Verbatim output of the lines below is required, with the images omitted.

= Beginning of Section =

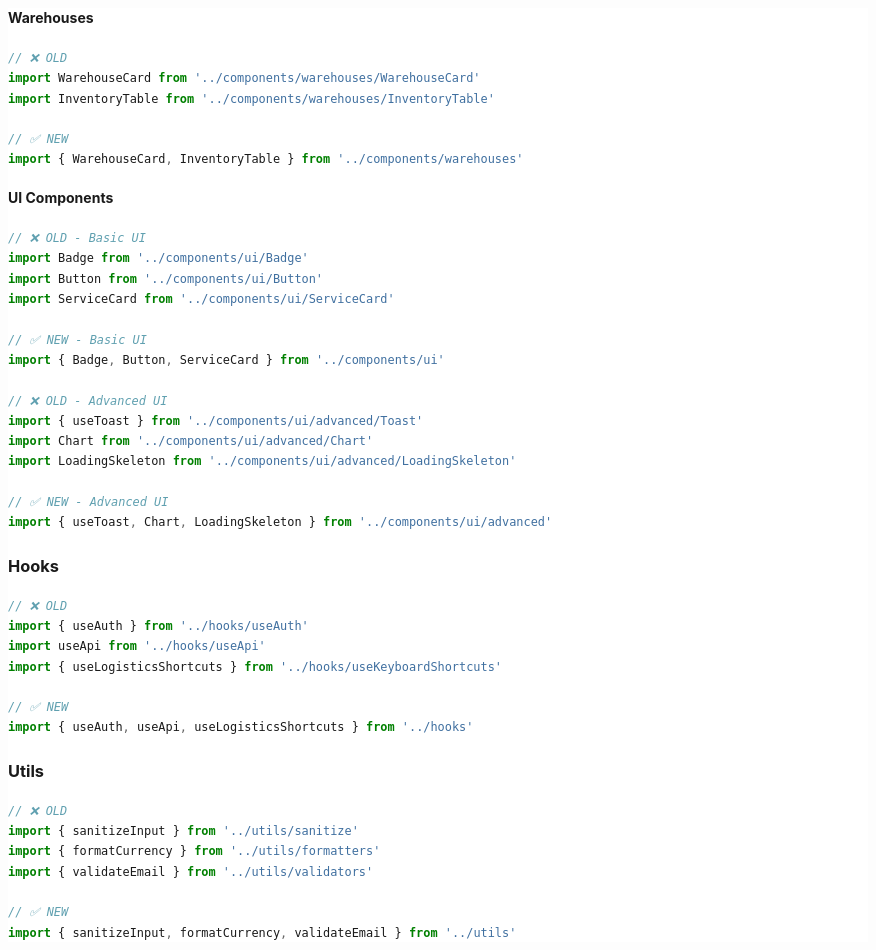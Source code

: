 #### Warehouses
```jsx
// ❌ OLD
import WarehouseCard from '../components/warehouses/WarehouseCard'
import InventoryTable from '../components/warehouses/InventoryTable'

// ✅ NEW
import { WarehouseCard, InventoryTable } from '../components/warehouses'
```

#### UI Components
```jsx
// ❌ OLD - Basic UI
import Badge from '../components/ui/Badge'
import Button from '../components/ui/Button'
import ServiceCard from '../components/ui/ServiceCard'

// ✅ NEW - Basic UI
import { Badge, Button, ServiceCard } from '../components/ui'

// ❌ OLD - Advanced UI
import { useToast } from '../components/ui/advanced/Toast'
import Chart from '../components/ui/advanced/Chart'
import LoadingSkeleton from '../components/ui/advanced/LoadingSkeleton'

// ✅ NEW - Advanced UI
import { useToast, Chart, LoadingSkeleton } from '../components/ui/advanced'
```

### Hooks

```jsx
// ❌ OLD
import { useAuth } from '../hooks/useAuth'
import useApi from '../hooks/useApi'
import { useLogisticsShortcuts } from '../hooks/useKeyboardShortcuts'

// ✅ NEW
import { useAuth, useApi, useLogisticsShortcuts } from '../hooks'
```

### Utils

```jsx
// ❌ OLD
import { sanitizeInput } from '../utils/sanitize'
import { formatCurrency } from '../utils/formatters'
import { validateEmail } from '../utils/validators'

// ✅ NEW
import { sanitizeInput, formatCurrency, validateEmail } from '../utils'
```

= End of Section =

WRITTEN RESPONSE:
Source code

: #### Warehouses
```jsx
// ❌ OLD
import WarehouseCard from '../components/warehouses/WarehouseCard'
import InventoryTable from '../components/warehouses/InventoryTable'

// ✅ NEW
import { WarehouseCard, InventoryTable } from '../components/warehouses'
```

#### UI Components
```jsx
// ❌ OLD - Basic UI
import Badge from '../components/ui/Badge'
import Button from '../components/ui/Button'
import ServiceCard from '../components/ui/ServiceCard'

// ✅ NEW - Basic UI
import { Badge, Button, ServiceCard } from '../components/ui'

// ❌ OLD - Advanced UI
import { useToast } from '../components/ui/advanced/Toast'
import Chart from '../components/ui/advanced/Chart'
import LoadingSkeleton from '../components/ui/advanced/LoadingSkeleton'

// ✅ NEW - Advanced UI
import { useToast, Chart, LoadingSkeleton } from '../components/ui/advanced'
```

### Hooks

```jsx
// ❌ OLD
import { useAuth } from '../hooks/useAuth'
import useApi from '../hooks/useApi'
import { useLogisticsShortcuts } from '../hooks/useKeyboardShortcuts'

// ✅ NEW
import { useAuth, useApi, useLogisticsShortcuts } from '../hooks'
```

### Utils

```jsx
// ❌ OLD
import { sanitizeInput } from '../utils/sanitize'
import { formatCurrency } from '../utils/formatters'
import { validateEmail } from '../utils/validators'

// ✅ NEW
import { sanitizeInput, formatCurrency, validateEmail } from '../utils'
```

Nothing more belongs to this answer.